#### What this task involves:
Reproduce the listing below character for character; drop every image.

#### Records provided:
Segment Open
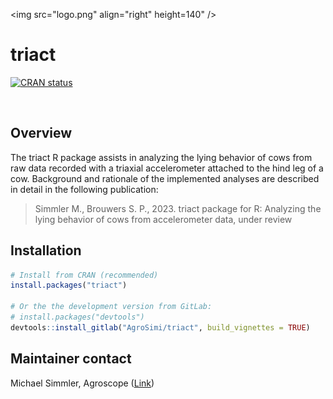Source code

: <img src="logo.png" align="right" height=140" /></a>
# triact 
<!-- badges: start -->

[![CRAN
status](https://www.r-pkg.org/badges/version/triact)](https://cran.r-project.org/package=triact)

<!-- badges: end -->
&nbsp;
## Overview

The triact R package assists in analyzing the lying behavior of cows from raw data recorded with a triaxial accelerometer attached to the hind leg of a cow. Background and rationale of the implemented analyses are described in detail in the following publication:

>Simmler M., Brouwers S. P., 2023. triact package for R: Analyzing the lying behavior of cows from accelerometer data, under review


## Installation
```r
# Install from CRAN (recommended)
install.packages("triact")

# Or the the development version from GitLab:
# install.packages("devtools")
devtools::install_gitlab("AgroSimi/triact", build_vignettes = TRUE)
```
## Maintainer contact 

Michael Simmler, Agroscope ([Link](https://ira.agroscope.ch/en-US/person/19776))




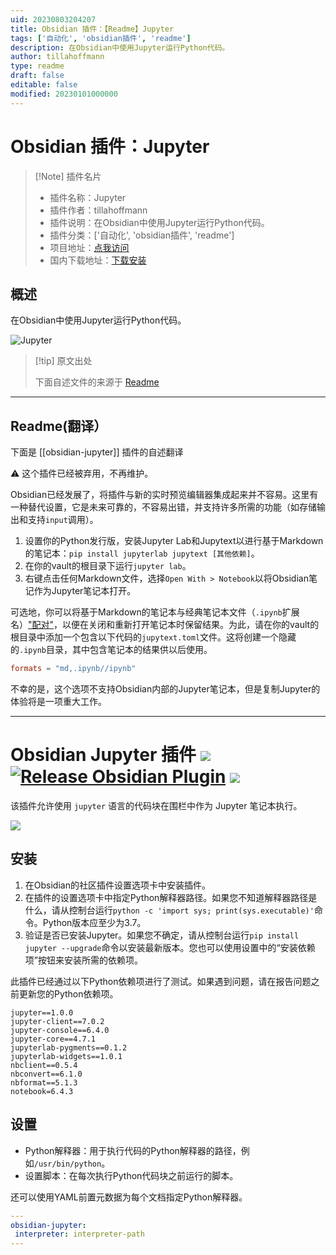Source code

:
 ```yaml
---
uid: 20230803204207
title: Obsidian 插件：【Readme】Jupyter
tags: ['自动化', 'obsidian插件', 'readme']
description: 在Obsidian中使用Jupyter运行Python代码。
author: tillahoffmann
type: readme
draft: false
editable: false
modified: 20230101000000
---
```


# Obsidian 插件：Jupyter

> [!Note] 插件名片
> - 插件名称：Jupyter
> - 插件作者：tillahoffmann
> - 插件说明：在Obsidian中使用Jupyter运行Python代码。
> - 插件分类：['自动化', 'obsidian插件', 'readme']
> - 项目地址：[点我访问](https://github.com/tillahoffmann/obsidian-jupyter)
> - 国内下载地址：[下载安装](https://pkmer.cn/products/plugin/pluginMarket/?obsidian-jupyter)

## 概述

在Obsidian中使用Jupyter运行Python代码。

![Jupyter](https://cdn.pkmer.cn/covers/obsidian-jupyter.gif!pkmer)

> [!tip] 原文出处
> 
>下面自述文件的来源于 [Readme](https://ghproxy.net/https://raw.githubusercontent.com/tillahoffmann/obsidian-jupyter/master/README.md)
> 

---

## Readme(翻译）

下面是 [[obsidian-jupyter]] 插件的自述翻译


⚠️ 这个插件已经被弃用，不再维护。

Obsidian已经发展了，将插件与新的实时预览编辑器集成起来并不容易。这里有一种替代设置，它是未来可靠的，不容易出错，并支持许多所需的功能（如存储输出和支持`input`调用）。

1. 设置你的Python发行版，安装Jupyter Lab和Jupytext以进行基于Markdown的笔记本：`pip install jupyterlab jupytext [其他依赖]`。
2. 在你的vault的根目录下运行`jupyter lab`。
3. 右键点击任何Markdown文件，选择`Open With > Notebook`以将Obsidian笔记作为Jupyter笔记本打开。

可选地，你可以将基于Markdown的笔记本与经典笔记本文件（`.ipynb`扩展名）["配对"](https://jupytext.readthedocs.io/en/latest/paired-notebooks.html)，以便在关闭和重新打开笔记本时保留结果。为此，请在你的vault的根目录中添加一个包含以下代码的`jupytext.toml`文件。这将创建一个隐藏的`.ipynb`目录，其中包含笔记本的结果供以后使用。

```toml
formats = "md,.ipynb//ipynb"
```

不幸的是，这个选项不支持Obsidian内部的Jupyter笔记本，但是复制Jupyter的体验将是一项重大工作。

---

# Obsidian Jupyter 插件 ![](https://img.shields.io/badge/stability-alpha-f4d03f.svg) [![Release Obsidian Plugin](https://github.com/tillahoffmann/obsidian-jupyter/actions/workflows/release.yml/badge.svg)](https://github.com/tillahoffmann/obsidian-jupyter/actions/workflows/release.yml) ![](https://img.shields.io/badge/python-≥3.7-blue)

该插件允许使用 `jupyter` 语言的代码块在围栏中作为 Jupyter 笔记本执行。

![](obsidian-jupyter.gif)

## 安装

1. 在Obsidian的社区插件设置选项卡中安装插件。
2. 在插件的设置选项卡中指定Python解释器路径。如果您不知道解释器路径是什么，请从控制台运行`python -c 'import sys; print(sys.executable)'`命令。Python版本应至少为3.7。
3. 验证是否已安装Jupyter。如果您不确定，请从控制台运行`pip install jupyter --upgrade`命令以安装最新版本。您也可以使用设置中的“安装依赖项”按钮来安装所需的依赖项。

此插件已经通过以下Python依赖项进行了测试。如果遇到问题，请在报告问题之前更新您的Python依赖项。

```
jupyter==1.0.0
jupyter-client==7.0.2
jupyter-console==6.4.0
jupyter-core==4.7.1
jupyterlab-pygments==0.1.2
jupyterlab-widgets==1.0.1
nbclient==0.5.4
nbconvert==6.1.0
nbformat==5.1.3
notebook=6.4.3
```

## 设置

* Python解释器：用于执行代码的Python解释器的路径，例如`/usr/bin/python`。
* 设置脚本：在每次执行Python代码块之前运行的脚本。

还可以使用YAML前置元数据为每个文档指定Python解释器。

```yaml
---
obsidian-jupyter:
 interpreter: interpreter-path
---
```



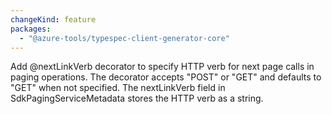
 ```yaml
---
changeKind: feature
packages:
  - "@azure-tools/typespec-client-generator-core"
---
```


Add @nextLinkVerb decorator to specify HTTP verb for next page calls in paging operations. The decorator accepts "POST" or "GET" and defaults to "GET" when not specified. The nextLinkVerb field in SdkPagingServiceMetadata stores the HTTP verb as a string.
Segment Closed
#### Worked solution:
Source code

: <img src="logo.png" align="right" height=140" /></a>
# triact 
<!-- badges: start -->

[![CRAN
status](https://www.r-pkg.org/badges/version/triact)](https://cran.r-project.org/package=triact)

<!-- badges: end -->
&nbsp;
## Overview

The triact R package assists in analyzing the lying behavior of cows from raw data recorded with a triaxial accelerometer attached to the hind leg of a cow. Background and rationale of the implemented analyses are described in detail in the following publication:

>Simmler M., Brouwers S. P., 2023. triact package for R: Analyzing the lying behavior of cows from accelerometer data, under review


## Installation
```r
# Install from CRAN (recommended)
install.packages("triact")

# Or the the development version from GitLab:
# install.packages("devtools")
devtools::install_gitlab("AgroSimi/triact", build_vignettes = TRUE)
```
## Maintainer contact 

Michael Simmler, Agroscope ([Link](https://ira.agroscope.ch/en-US/person/19776))




Source code

:
 ```yaml
---
uid: 20230803204207
title: Obsidian 插件：【Readme】Jupyter
tags: ['自动化', 'obsidian插件', 'readme']
description: 在Obsidian中使用Jupyter运行Python代码。
author: tillahoffmann
type: readme
draft: false
editable: false
modified: 20230101000000
---
```


# Obsidian 插件：Jupyter

> [!Note] 插件名片
> - 插件名称：Jupyter
> - 插件作者：tillahoffmann
> - 插件说明：在Obsidian中使用Jupyter运行Python代码。
> - 插件分类：['自动化', 'obsidian插件', 'readme']
> - 项目地址：[点我访问](https://github.com/tillahoffmann/obsidian-jupyter)
> - 国内下载地址：[下载安装](https://pkmer.cn/products/plugin/pluginMarket/?obsidian-jupyter)

## 概述

在Obsidian中使用Jupyter运行Python代码。

![Jupyter](https://cdn.pkmer.cn/covers/obsidian-jupyter.gif!pkmer)

> [!tip] 原文出处
> 
>下面自述文件的来源于 [Readme](https://ghproxy.net/https://raw.githubusercontent.com/tillahoffmann/obsidian-jupyter/master/README.md)
> 

---

## Readme(翻译）

下面是 [[obsidian-jupyter]] 插件的自述翻译


⚠️ 这个插件已经被弃用，不再维护。

Obsidian已经发展了，将插件与新的实时预览编辑器集成起来并不容易。这里有一种替代设置，它是未来可靠的，不容易出错，并支持许多所需的功能（如存储输出和支持`input`调用）。

1. 设置你的Python发行版，安装Jupyter Lab和Jupytext以进行基于Markdown的笔记本：`pip install jupyterlab jupytext [其他依赖]`。
2. 在你的vault的根目录下运行`jupyter lab`。
3. 右键点击任何Markdown文件，选择`Open With > Notebook`以将Obsidian笔记作为Jupyter笔记本打开。

可选地，你可以将基于Markdown的笔记本与经典笔记本文件（`.ipynb`扩展名）["配对"](https://jupytext.readthedocs.io/en/latest/paired-notebooks.html)，以便在关闭和重新打开笔记本时保留结果。为此，请在你的vault的根目录中添加一个包含以下代码的`jupytext.toml`文件。这将创建一个隐藏的`.ipynb`目录，其中包含笔记本的结果供以后使用。

```toml
formats = "md,.ipynb//ipynb"
```

不幸的是，这个选项不支持Obsidian内部的Jupyter笔记本，但是复制Jupyter的体验将是一项重大工作。

---

# Obsidian Jupyter 插件 ![](https://img.shields.io/badge/stability-alpha-f4d03f.svg) [![Release Obsidian Plugin](https://github.com/tillahoffmann/obsidian-jupyter/actions/workflows/release.yml/badge.svg)](https://github.com/tillahoffmann/obsidian-jupyter/actions/workflows/release.yml) ![](https://img.shields.io/badge/python-≥3.7-blue)

该插件允许使用 `jupyter` 语言的代码块在围栏中作为 Jupyter 笔记本执行。

![](obsidian-jupyter.gif)

## 安装

1. 在Obsidian的社区插件设置选项卡中安装插件。
2. 在插件的设置选项卡中指定Python解释器路径。如果您不知道解释器路径是什么，请从控制台运行`python -c 'import sys; print(sys.executable)'`命令。Python版本应至少为3.7。
3. 验证是否已安装Jupyter。如果您不确定，请从控制台运行`pip install jupyter --upgrade`命令以安装最新版本。您也可以使用设置中的“安装依赖项”按钮来安装所需的依赖项。

此插件已经通过以下Python依赖项进行了测试。如果遇到问题，请在报告问题之前更新您的Python依赖项。

```
jupyter==1.0.0
jupyter-client==7.0.2
jupyter-console==6.4.0
jupyter-core==4.7.1
jupyterlab-pygments==0.1.2
jupyterlab-widgets==1.0.1
nbclient==0.5.4
nbconvert==6.1.0
nbformat==5.1.3
notebook=6.4.3
```

## 设置

* Python解释器：用于执行代码的Python解释器的路径，例如`/usr/bin/python`。
* 设置脚本：在每次执行Python代码块之前运行的脚本。

还可以使用YAML前置元数据为每个文档指定Python解释器。

```yaml
---
obsidian-jupyter:
 interpreter: interpreter-path
---
```



 ```yaml
---
changeKind: feature
packages:
  - "@azure-tools/typespec-client-generator-core"
---
```


Add @nextLinkVerb decorator to specify HTTP verb for next page calls in paging operations. The decorator accepts "POST" or "GET" and defaults to "GET" when not specified. The nextLinkVerb field in SdkPagingServiceMetadata stores the HTTP verb as a string.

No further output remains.